On a year-over-year basis, HP's sales have fallen steadily in recent quarters. That's largely been due to dwindling sales of its personal computers and printers, which account for most of its revenue. The company also offers a wide variety of other products, including computer networking switches, routers, servers, data storage devices, cybersecurity services and data-analysis software.
The sales slump has been a concern to many investors. In addition, HP has been heavily criticized for some expensive corporate acquisitions in recent years, including its $11 billion deal to buy British software company Autonomy in 2011. Months after completing that deal, HP wrote off $8.8 billion of Autonomy's value, saying it had been misled about Autonomy's worth.
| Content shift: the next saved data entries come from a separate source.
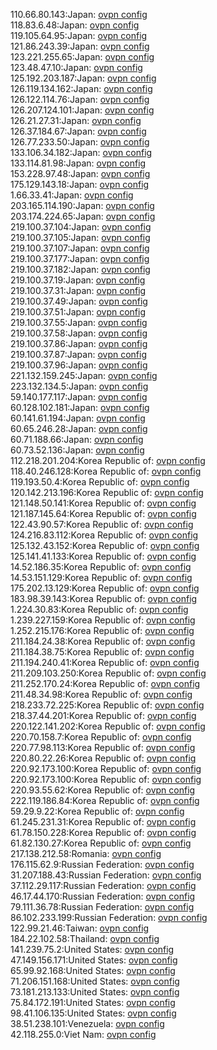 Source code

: 110.66.80.143:Japan: [ovpn config](vpn/110_66_80_143.ovpn)  
118.83.6.48:Japan: [ovpn config](vpn/118_83_6_48.ovpn)  
119.105.64.95:Japan: [ovpn config](vpn/119_105_64_95.ovpn)  
121.86.243.39:Japan: [ovpn config](vpn/121_86_243_39.ovpn)  
123.221.255.65:Japan: [ovpn config](vpn/123_221_255_65.ovpn)  
123.48.47.10:Japan: [ovpn config](vpn/123_48_47_10.ovpn)  
125.192.203.187:Japan: [ovpn config](vpn/125_192_203_187.ovpn)  
126.119.134.162:Japan: [ovpn config](vpn/126_119_134_162.ovpn)  
126.122.114.76:Japan: [ovpn config](vpn/126_122_114_76.ovpn)  
126.207.124.101:Japan: [ovpn config](vpn/126_207_124_101.ovpn)  
126.21.27.31:Japan: [ovpn config](vpn/126_21_27_31.ovpn)  
126.37.184.67:Japan: [ovpn config](vpn/126_37_184_67.ovpn)  
126.77.233.50:Japan: [ovpn config](vpn/126_77_233_50.ovpn)  
133.106.34.182:Japan: [ovpn config](vpn/133_106_34_182.ovpn)  
133.114.81.98:Japan: [ovpn config](vpn/133_114_81_98.ovpn)  
153.228.97.48:Japan: [ovpn config](vpn/153_228_97_48.ovpn)  
175.129.143.18:Japan: [ovpn config](vpn/175_129_143_18.ovpn)  
1.66.33.41:Japan: [ovpn config](vpn/1_66_33_41.ovpn)  
203.165.114.190:Japan: [ovpn config](vpn/203_165_114_190.ovpn)  
203.174.224.65:Japan: [ovpn config](vpn/203_174_224_65.ovpn)  
219.100.37.104:Japan: [ovpn config](vpn/219_100_37_104.ovpn)  
219.100.37.105:Japan: [ovpn config](vpn/219_100_37_105.ovpn)  
219.100.37.107:Japan: [ovpn config](vpn/219_100_37_107.ovpn)  
219.100.37.177:Japan: [ovpn config](vpn/219_100_37_177.ovpn)  
219.100.37.182:Japan: [ovpn config](vpn/219_100_37_182.ovpn)  
219.100.37.19:Japan: [ovpn config](vpn/219_100_37_19.ovpn)  
219.100.37.31:Japan: [ovpn config](vpn/219_100_37_31.ovpn)  
219.100.37.49:Japan: [ovpn config](vpn/219_100_37_49.ovpn)  
219.100.37.51:Japan: [ovpn config](vpn/219_100_37_51.ovpn)  
219.100.37.55:Japan: [ovpn config](vpn/219_100_37_55.ovpn)  
219.100.37.58:Japan: [ovpn config](vpn/219_100_37_58.ovpn)  
219.100.37.86:Japan: [ovpn config](vpn/219_100_37_86.ovpn)  
219.100.37.87:Japan: [ovpn config](vpn/219_100_37_87.ovpn)  
219.100.37.96:Japan: [ovpn config](vpn/219_100_37_96.ovpn)  
221.132.159.245:Japan: [ovpn config](vpn/221_132_159_245.ovpn)  
223.132.134.5:Japan: [ovpn config](vpn/223_132_134_5.ovpn)  
59.140.177.117:Japan: [ovpn config](vpn/59_140_177_117.ovpn)  
60.128.102.181:Japan: [ovpn config](vpn/60_128_102_181.ovpn)  
60.141.61.194:Japan: [ovpn config](vpn/60_141_61_194.ovpn)  
60.65.246.28:Japan: [ovpn config](vpn/60_65_246_28.ovpn)  
60.71.188.66:Japan: [ovpn config](vpn/60_71_188_66.ovpn)  
60.73.52.136:Japan: [ovpn config](vpn/60_73_52_136.ovpn)  
112.218.201.204:Korea Republic of: [ovpn config](vpn/112_218_201_204.ovpn)  
118.40.246.128:Korea Republic of: [ovpn config](vpn/118_40_246_128.ovpn)  
119.193.50.4:Korea Republic of: [ovpn config](vpn/119_193_50_4.ovpn)  
120.142.213.196:Korea Republic of: [ovpn config](vpn/120_142_213_196.ovpn)  
121.148.50.141:Korea Republic of: [ovpn config](vpn/121_148_50_141.ovpn)  
121.187.145.64:Korea Republic of: [ovpn config](vpn/121_187_145_64.ovpn)  
122.43.90.57:Korea Republic of: [ovpn config](vpn/122_43_90_57.ovpn)  
124.216.83.112:Korea Republic of: [ovpn config](vpn/124_216_83_112.ovpn)  
125.132.43.152:Korea Republic of: [ovpn config](vpn/125_132_43_152.ovpn)  
125.141.41.133:Korea Republic of: [ovpn config](vpn/125_141_41_133.ovpn)  
14.52.186.35:Korea Republic of: [ovpn config](vpn/14_52_186_35.ovpn)  
14.53.151.129:Korea Republic of: [ovpn config](vpn/14_53_151_129.ovpn)  
175.202.13.129:Korea Republic of: [ovpn config](vpn/175_202_13_129.ovpn)  
183.98.39.143:Korea Republic of: [ovpn config](vpn/183_98_39_143.ovpn)  
1.224.30.83:Korea Republic of: [ovpn config](vpn/1_224_30_83.ovpn)  
1.239.227.159:Korea Republic of: [ovpn config](vpn/1_239_227_159.ovpn)  
1.252.215.176:Korea Republic of: [ovpn config](vpn/1_252_215_176.ovpn)  
211.184.24.38:Korea Republic of: [ovpn config](vpn/211_184_24_38.ovpn)  
211.184.38.75:Korea Republic of: [ovpn config](vpn/211_184_38_75.ovpn)  
211.194.240.41:Korea Republic of: [ovpn config](vpn/211_194_240_41.ovpn)  
211.209.103.250:Korea Republic of: [ovpn config](vpn/211_209_103_250.ovpn)  
211.252.170.24:Korea Republic of: [ovpn config](vpn/211_252_170_24.ovpn)  
211.48.34.98:Korea Republic of: [ovpn config](vpn/211_48_34_98.ovpn)  
218.233.72.225:Korea Republic of: [ovpn config](vpn/218_233_72_225.ovpn)  
218.37.44.201:Korea Republic of: [ovpn config](vpn/218_37_44_201.ovpn)  
220.122.141.202:Korea Republic of: [ovpn config](vpn/220_122_141_202.ovpn)  
220.70.158.7:Korea Republic of: [ovpn config](vpn/220_70_158_7.ovpn)  
220.77.98.113:Korea Republic of: [ovpn config](vpn/220_77_98_113.ovpn)  
220.80.22.26:Korea Republic of: [ovpn config](vpn/220_80_22_26.ovpn)  
220.92.173.100:Korea Republic of: [ovpn config](vpn/220_92_173_100.ovpn)  
220.92.173.100:Korea Republic of: [ovpn config](vpn/220_92_173_100.ovpn)  
220.93.55.62:Korea Republic of: [ovpn config](vpn/220_93_55_62.ovpn)  
222.119.186.84:Korea Republic of: [ovpn config](vpn/222_119_186_84.ovpn)  
59.29.9.22:Korea Republic of: [ovpn config](vpn/59_29_9_22.ovpn)  
61.245.231.31:Korea Republic of: [ovpn config](vpn/61_245_231_31.ovpn)  
61.78.150.228:Korea Republic of: [ovpn config](vpn/61_78_150_228.ovpn)  
61.82.130.27:Korea Republic of: [ovpn config](vpn/61_82_130_27.ovpn)  
217.138.212.58:Romania: [ovpn config](vpn/217_138_212_58.ovpn)  
176.115.62.9:Russian Federation: [ovpn config](vpn/176_115_62_9.ovpn)  
31.207.188.43:Russian Federation: [ovpn config](vpn/31_207_188_43.ovpn)  
37.112.29.117:Russian Federation: [ovpn config](vpn/37_112_29_117.ovpn)  
46.17.44.170:Russian Federation: [ovpn config](vpn/46_17_44_170.ovpn)  
79.111.36.78:Russian Federation: [ovpn config](vpn/79_111_36_78.ovpn)  
86.102.233.199:Russian Federation: [ovpn config](vpn/86_102_233_199.ovpn)  
122.99.21.46:Taiwan: [ovpn config](vpn/122_99_21_46.ovpn)  
184.22.102.58:Thailand: [ovpn config](vpn/184_22_102_58.ovpn)  
141.239.75.2:United States: [ovpn config](vpn/141_239_75_2.ovpn)  
47.149.156.171:United States: [ovpn config](vpn/47_149_156_171.ovpn)  
65.99.92.168:United States: [ovpn config](vpn/65_99_92_168.ovpn)  
71.206.151.168:United States: [ovpn config](vpn/71_206_151_168.ovpn)  
73.181.213.133:United States: [ovpn config](vpn/73_181_213_133.ovpn)  
75.84.172.191:United States: [ovpn config](vpn/75_84_172_191.ovpn)  
98.41.106.135:United States: [ovpn config](vpn/98_41_106_135.ovpn)  
38.51.238.101:Venezuela: [ovpn config](vpn/38_51_238_101.ovpn)  
42.118.255.0:Viet Nam: [ovpn config](vpn/42_118_255_0.ovpn)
It also recently replaced two board members who'd been blamed for the purchase.
Autonomy's former CEO, Michael Lynch, has denied HP's claims that Autonomy's value had been artificially inflated. But those accusations are under investigation by U.S. and British authorities. In addition, the Autonomy purchase has resulted in several lawsuits by HP shareholders, alleging that HP didn't protect their interests when it pursued Autonomy.
Since becoming CEO in September 2011, Whitman has cut expenses -- including a total of 34,000 employees by the end of October -- shuffled the company's executive ranks and tried to focus it on more profitable products.
But despite the company's rising stock price in recent months, Wall Street experts expressed mixed views about the company's future.
"We reiterate our view that HP is well along in its turnaround and continue to believe FY 2014 should be a bottoming in a number of business segments, setting up for growth in FY 2015," analysts at Wells Fargo Securities advised their clients in a note this week.
In a separate note, Bernstein Research analysts also were encouraged by HP Chief Financial Officer Cathie Lesjak's comments that the company was exploring other possible non-labor-related expense cuts, which the analysts said "would make us more confident in the company's ability to meet its targets."
But other analysts fear HP's investors may be getting restless, waiting for the company to make a big rebound. And in a note this week, Cantor Fitzgerald analyst Brian White added, "we believe investors will increasingly require convincing proof that HP's turnaround has long-term, fundamental underpinnings."